In the opinion of management, inflation has not and will not have a
material effect on the operations of the Company until such time as the Company
successfully completes an acquisition or merger. At that time, management will
evaluate the possible effects of inflation on the Company as it relates to its
business and operations following a successful acquisition or merger.
Plan of Operation
During the next twelve months, the Company will actively seek out and
investigate possible business opportunities with the intent to acquire or merge
with one or more business ventures. In its search for business opportunities,
management will follow the procedures outlined in Item I above. Because the
Company lacks finds, it may be necessary for the officers and directors to
either advance funds to the Company or to accrue expenses until such time as a
successful business consolidation can be made.
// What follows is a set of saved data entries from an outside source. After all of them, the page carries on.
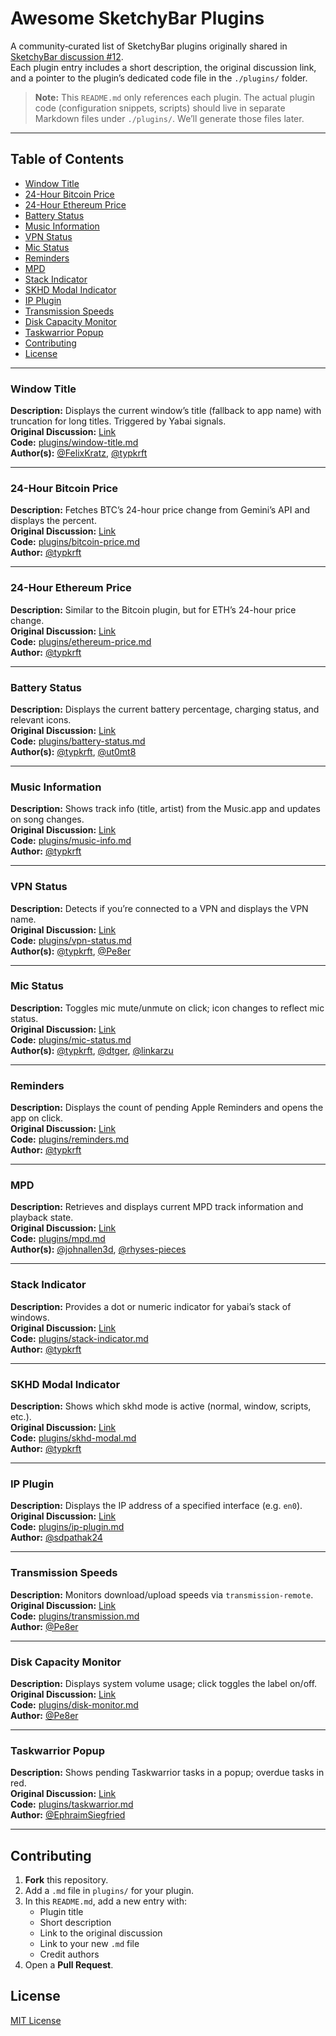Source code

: 
# Awesome SketchyBar Plugins

A community‑curated list of SketchyBar plugins originally shared in [SketchyBar discussion #12](https://github.com/FelixKratz/SketchyBar/discussions/12).  
Each plugin entry includes a short description, the original discussion link, and a pointer to the plugin’s dedicated code file in the `./plugins/` folder.

> **Note:** This `README.md` only references each plugin. The actual plugin code (configuration snippets, scripts) should live in separate Markdown files under `./plugins/`. We’ll generate those files later.

---

## Table of Contents

- [Window Title](#window-title)
- [24-Hour Bitcoin Price](#24-hour-bitcoin-price)
- [24-Hour Ethereum Price](#24-hour-ethereum-price)
- [Battery Status](#battery-status)
- [Music Information](#music-information)
- [VPN Status](#vpn-status)
- [Mic Status](#mic-status)
- [Reminders](#reminders)
- [MPD](#mpd)
- [Stack Indicator](#stack-indicator)
- [SKHD Modal Indicator](#skhd-modal-indicator)
- [IP Plugin](#ip-plugin)
- [Transmission Speeds](#transmission-speeds)
- [Disk Capacity Monitor](#disk-capacity-monitor)
- [Taskwarrior Popup](#taskwarrior-popup)
- [Contributing](#contributing)
- [License](#license)

---

### Window Title
**Description:** Displays the current window’s title (fallback to app name) with truncation for long titles. Triggered by Yabai signals.  
**Original Discussion:** [Link](https://github.com/FelixKratz/SketchyBar/discussions/12#discussioncomment-476955)  
**Code:** [plugins/window-title.md](plugins/window-title.md)  
**Author(s):** [@FelixKratz](https://github.com/FelixKratz), [@typkrft](https://github.com/typkrft)

---

### 24-Hour Bitcoin Price
**Description:** Fetches BTC’s 24-hour price change from Gemini’s API and displays the percent.  
**Original Discussion:** [Link](https://github.com/FelixKratz/SketchyBar/discussions/12#discussioncomment-476956)  
**Code:** [plugins/bitcoin-price.md](plugins/bitcoin-price.md)  
**Author:** [@typkrft](https://github.com/typkrft)

---

### 24-Hour Ethereum Price
**Description:** Similar to the Bitcoin plugin, but for ETH’s 24-hour price change.  
**Original Discussion:** [Link](https://github.com/FelixKratz/SketchyBar/discussions/12#discussioncomment-476957)  
**Code:** [plugins/ethereum-price.md](plugins/ethereum-price.md)  
**Author:** [@typkrft](https://github.com/typkrft)

---

### Battery Status
**Description:** Displays the current battery percentage, charging status, and relevant icons.  
**Original Discussion:** [Link](https://github.com/FelixKratz/SketchyBar/discussions/12#discussioncomment-476958)  
**Code:** [plugins/battery-status.md](plugins/battery-status.md)  
**Author(s):** [@typkrft](https://github.com/typkrft), [@ut0mt8](https://github.com/ut0mt8)

---

### Music Information
**Description:** Shows track info (title, artist) from the Music.app and updates on song changes.  
**Original Discussion:** [Link](https://github.com/FelixKratz/SketchyBar/discussions/12#discussioncomment-476959)  
**Code:** [plugins/music-info.md](plugins/music-info.md)  
**Author:** [@typkrft](https://github.com/typkrft)

---

### VPN Status
**Description:** Detects if you’re connected to a VPN and displays the VPN name.  
**Original Discussion:** [Link](https://github.com/FelixKratz/SketchyBar/discussions/12#discussioncomment-476960)  
**Code:** [plugins/vpn-status.md](plugins/vpn-status.md)  
**Author(s):** [@typkrft](https://github.com/typkrft), [@Pe8er](https://github.com/Pe8er)

---

### Mic Status
**Description:** Toggles mic mute/unmute on click; icon changes to reflect mic status.  
**Original Discussion:** [Link](https://github.com/FelixKratz/SketchyBar/discussions/12#discussioncomment-476961)  
**Code:** [plugins/mic-status.md](plugins/mic-status.md)  
**Author(s):** [@typkrft](https://github.com/typkrft), [@dtger](https://github.com/dtger), [@linkarzu](https://github.com/linkarzu)

---

### Reminders
**Description:** Displays the count of pending Apple Reminders and opens the app on click.  
**Original Discussion:** [Link](https://github.com/FelixKratz/SketchyBar/discussions/12#discussioncomment-476962)  
**Code:** [plugins/reminders.md](plugins/reminders.md)  
**Author:** [@typkrft](https://github.com/typkrft)

---

### MPD
**Description:** Retrieves and displays current MPD track information and playback state.  
**Original Discussion:** [Link](https://github.com/FelixKratz/SketchyBar/discussions/12#discussioncomment-476963)  
**Code:** [plugins/mpd.md](plugins/mpd.md)  
**Author(s):** [@johnallen3d](https://github.com/johnallen3d), [@rhyses-pieces](https://github.com/rhyses-pieces)

---

### Stack Indicator
**Description:** Provides a dot or numeric indicator for yabai’s stack of windows.  
**Original Discussion:** [Link](https://github.com/FelixKratz/SketchyBar/discussions/12#discussioncomment-476964)  
**Code:** [plugins/stack-indicator.md](plugins/stack-indicator.md)  
**Author:** [@typkrft](https://github.com/typkrft)

---

### SKHD Modal Indicator
**Description:** Shows which skhd mode is active (normal, window, scripts, etc.).  
**Original Discussion:** [Link](https://github.com/FelixKratz/SketchyBar/discussions/12#discussioncomment-476965)  
**Code:** [plugins/skhd-modal.md](plugins/skhd-modal.md)  
**Author:** [@typkrft](https://github.com/typkrft)

---

### IP Plugin
**Description:** Displays the IP address of a specified interface (e.g. `en0`).  
**Original Discussion:** [Link](https://github.com/FelixKratz/SketchyBar/discussions/12#discussioncomment-4928028)  
**Code:** [plugins/ip-plugin.md](plugins/ip-plugin.md)  
**Author:** [@sdpathak24](https://github.com/sdpathak24)

---

### Transmission Speeds
**Description:** Monitors download/upload speeds via `transmission-remote`.  
**Original Discussion:** [Link](https://github.com/FelixKratz/SketchyBar/discussions/12#discussioncomment-4928609)  
**Code:** [plugins/transmission.md](plugins/transmission.md)  
**Author:** [@Pe8er](https://github.com/Pe8er)

---

### Disk Capacity Monitor
**Description:** Displays system volume usage; click toggles the label on/off.  
**Original Discussion:** [Link](https://github.com/FelixKratz/SketchyBar/discussions/12#discussioncomment-4975278)  
**Code:** [plugins/disk-monitor.md](plugins/disk-monitor.md)  
**Author:** [@Pe8er](https://github.com/Pe8er)

---

### Taskwarrior Popup
**Description:** Shows pending Taskwarrior tasks in a popup; overdue tasks in red.  
**Original Discussion:** [Link](https://github.com/FelixKratz/SketchyBar/discussions/12#discussioncomment-5011141)  
**Code:** [plugins/taskwarrior.md](plugins/taskwarrior.md)  
**Author:** [@EphraimSiegfried](https://github.com/EphraimSiegfried)

---

## Contributing

1. **Fork** this repository.  
2. Add a `.md` file in `plugins/` for your plugin.  
3. In this `README.md`, add a new entry with:
   - Plugin title
   - Short description
   - Link to the original discussion
   - Link to your new `.md` file
   - Credit authors
4. Open a **Pull Request**.

## License

[MIT License](LICENSE)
Management intends to hold expenses to a minimum and to obtain services on
a contingency basis when possible. Further, the Company's directors will defer
any compensation until such time as an acquisition or merger can be accomplished
and will strive to have the business opportunity provide their remuneration.
However, if the Company engages outside advisors or consultants in its search
for business opportunities, it may be necessary for the Company to attempt to
raise additional funds.
As of the date hereof, the Company has not made any arrangements or
definitive agreements to use outside advisors or consultants or to raise any
capital. In the event the Company does need to raise capital most likely the
only method available to the Company would be the private sale of its
securities. Because of the nature of the Company as a development stage company,
it is unlikely that it could make a public sale of securities or be able to
borrow any significant sum, from either a commercial or private lender. There
can be no assurance that the Company will be able to obtain additional funding
when and if needed, or that such funding, if available, can be obtained on terms
acceptable to the Company.
The Company does not intend to use any employees, with the possible
exception of part-time clerical assistance on an as-needed basis. Outside
advisors or consultants will be used only if they can be obtained for minimal
cost or on a deferred payment basis. Management is confident that it will be
able to operate in this manner and to continue its search for business
opportunities during the next twelve months.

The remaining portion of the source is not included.